Ce qui importe, c'est la carrière entière, pas juste un succès

Une carrière forgée dans le hip-hop

À 40 ans d’une carrière marquée par ses débuts chez Def Jam dans les années 1980 et une ascension fulgurante dans le milieu musical, Lyor Cohen s’est fait connaître en propulsant des artistes comme Will Smith et Jay-Z.

Des débuts difficiles à Los Angeles

Dans les années 80, après avoir quitté son emploi peu satisfaisant dans un bureau comptable californien où ses amis prospéraient grâce aux soirées qu’ils organisaient, Lyor emprunte 700 dollars à sa mère pour organiser son premier concert avec Run-DMC et d’autres jeunes groupes prometteurs.
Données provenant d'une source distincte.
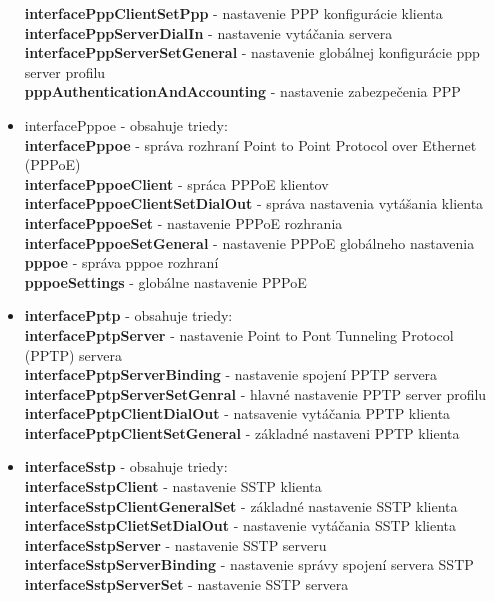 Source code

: \begin{itemize}
\textbf{interfacePppClientSetPpp} - nastavenie PPP konfigurácie klienta\\
\textbf{interfacePppServerDialIn} - nastavenie vytáčania servera\\
\textbf{interfacePppServerSetGeneral} - nastavenie globálnej konfigurácie ppp server profilu\\
\textbf{pppAuthenticationAndAccounting} - nastavenie zabezpečenia PPP
\item interfacePppoe - obsahuje triedy:\\
\textbf{interfacePppoe} - správa rozhraní Point to Point Protocol over Ethernet (PPPoE)\\
\textbf{interfacePppoeClient} - spráca PPPoE klientov\\
\textbf{interfacePppoeClientSetDialOut} - správa nastavenia vytášania klienta\\
\textbf{interfacePppoeSet} - nastavenie PPPoE rozhrania\\
\textbf{interfacePppoeSetGeneral} - nastavenie PPPoE globálneho nastavenia\\
\textbf{pppoe} - správa pppoe rozhraní\\
\textbf{pppoeSettings} - globálne nastavenie PPPoE
\item \textbf{interfacePptp} - obsahuje triedy:\\
\textbf{interfacePptpServer} - nastavenie Point to Pont Tunneling Protocol (PPTP) servera\\
\textbf{interfacePptpServerBinding} - nastavenie spojení PPTP servera\\
\textbf{interfacePptpServerSetGenral} - hlavné nastavenie PPTP server profilu\\
\textbf{interfacePptpClientDialOut} - natsavenie vytáčania PPTP klienta\\
\textbf{interfacePptpClientSetGeneral} - základné  nastaveni PPTP klienta
\item \textbf{interfaceSstp} - obsahuje triedy:\\
\textbf{interfaceSstpClient} - nastavenie SSTP klienta\\
\textbf{interfaceSstpClientGeneralSet} - základné nastavenie SSTP klienta\\
\textbf{interfaceSstpClietSetDialOut} - nastavenie vytáčania SSTP klienta\\
\textbf{interfaceSstpServer} - nastavenie SSTP serveru\\
\textbf{interfaceSstpServerBinding} - nastavenie správy spojení servera SSTP\\
\textbf{interfaceSstpServerSet} - nastavenie SSTP servera

\end{itemize}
Son audace lui permet d’attirer l’attention des stars montantes et finalement devenir leur manager. Lyor Cohen a utilisé son sens du timing et sa connaissance du public pour faire signer à Run-DMC un partenariat avec Adidas après que vingt mille fans ont brandi leurs chaussures sur demande des rappeurs pendant leur concert au Madison Square Garden en juillet 1986.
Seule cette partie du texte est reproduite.